"When we were with the investigator, Marek, who was closing it, he said he was closing it as a suicide, although we disagree. And I said again, that's not believable with the nature of Pavel and that he would never do that. Even in the written documentation, he says he would never do anything that would hurt. He could have stayed in Italy and did not stay because he didn't want to hurt his mother or others. And he says, 'You know,' and now he says it to me in a sort of fatherly tone - that he advises me not to spread the word. That he was closing this investigation as a criminalist and that the next investigation would go the way of State Security. I, in turn, naively asked why on earth State Security if he was to be classified as a common suicide. He in turn said that Pavel had been in capitalist foreign countries where he could and had met all sorts of people, and that the next State Security investigation would be for reasons of state protection. And he said, 'And you know, you don't talk about such things with girlfriends.' That's what got me thinking. And then the fact that nobody ever summoned me, not even State Security, but I knew in retrospect that State Security of the Hodonín district was allegedly interested in me, investigating who I was, what I was, what kind of family I was from."
"We saw each other on Tuesday, we were together at Dalibor, at the opera. Pavel was at the State Opera for the first time. And that's when it struck me, I was taking the tram from the university campus and he walked up to the station and we were supposed to meet at the theatre. And now he was like, 'Jesus, Ani, I'm so happy to see you. I forgot where we were supposed to meet.'And he said, 'Let's not go to the theatre, I don't want to go to the theatre anyway.' And I said, 'But Pavel, we've already agreed, you're in a suit, in a shirt...' and so on. And later I regretted it so many times, sitting there next to him on that Dalibor, and he was dealing with something else completely, completely different. That I should have recognized that, like, this... Well, and then on Wednesday we went and then he told me again on that Wednesday, because I was going to typing lessons- not to be a stupid doctor who then types poorly, so I paid for the typing and then we only had the evening. We went to Židenice, there was a film club there. Coincidentally, Anna and the Wolves was on there. We walked from Židenice to Vinařská Street, across Brno, and we talked. The last thing was that we talked about his sister and her problems, with the understanding that we would see each other on Mondays, when we regularly saw each other at Mass at Tomáš's, and then we went with the university kids to the regular Monday meeting."
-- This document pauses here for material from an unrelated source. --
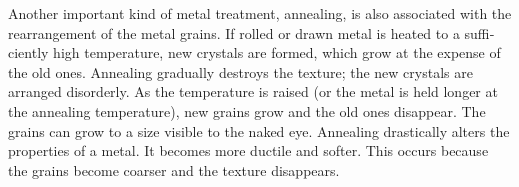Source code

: Another important kind of metal treatment, anneal­ing, is also associated with the rearrangement of the metal grains. If rolled or drawn metal is heated to a suffi­ciently high temperature, new crystals are formed, which grow at the expense of the old ones. Annealing gradually destroys the texture; the new crystals are arranged dis­orderly. As the temperature is raised (or the metal is held longer at the annealing temperature), new grains grow and the old ones disappear. The grains can grow to a size visible to the naked eye. Annealing drastically alters the properties of a metal. It becomes more ductile and softer. This occurs because the grains become coarser and the texture disappears.


%
%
"These were situations where the class teacher called me very seriously in ninth grade to apologize, and she had to write in my reference that we were an Orthodox Catholic family, that we went on weekdays, and that the municipal office was keeping track of everything, writing it down and all that. And the same professor at the grammar school again, his name - it slipped my mind now - our class teacher, he was extremely polite. He called me and my friend, we were applying to medical school and we both weren't in The Socialist Youth Union , which was basically the disqualifying criteria at that time to even be able to send, for that school to send a college application. Well, Professor Pšurný called me in and said, 'Look,' or he called us both in and said, 'Girls, look, you're my best students in the class, I'm annoyed myself that I had to write what I wrote in your reference. That's right, no, you probably stand by that. But I arranged' - this was at the end of December - 'to get you into the Youth Union starting in December so your university application could be sent out." - "Was the man forced to make that concession?" - "Yes, yes. In order to get through medical school, in effect, if I hadn't agreed to join the Youth Union, which was actually a formal act - and it was all so formal that we could all sort of make excuses - I wouldn't have got into university."
Anna Ondračková, née Horňáčková, was born on 27 October 1959 in Uherské Hradiště to parents who did not abandon their faith even during the communist regime and truly lived their faith. Both her father, Jiří Horňáček, and her mother, Marie Horňáčková, worked in the labour professions. Young Anna Horňáčková was a very talented student. However, because of her and her parents‘ faith, there was a danger that she would not get into her dream medical school. Even the Socialist Youth Union (SSM), which was a prerequisite for sending in an application for university studies at the time, did not want her initially. She eventually got into medicine and began her studies in Brno. There she met Pavel Švanda, a highly intelligent architecture student who was a driving force among his classmates. In 1981, he died under mysterious circumstances. It was widely believed that State Security (StB) was behind the death of this exceptional young man, the great nephew of Cardinal Špidlík. Shortly before his death, he had visited a relative during a trip to Italy. However, the case was never investigated, although Anna Ondračková tried to reopen the case after 1989. The witness managed to complete her medical studies. At the time of recording, she was still working at the Masaryk Cancer Institute in Brno. She had five children with her husband, architect Ivo Ondračka.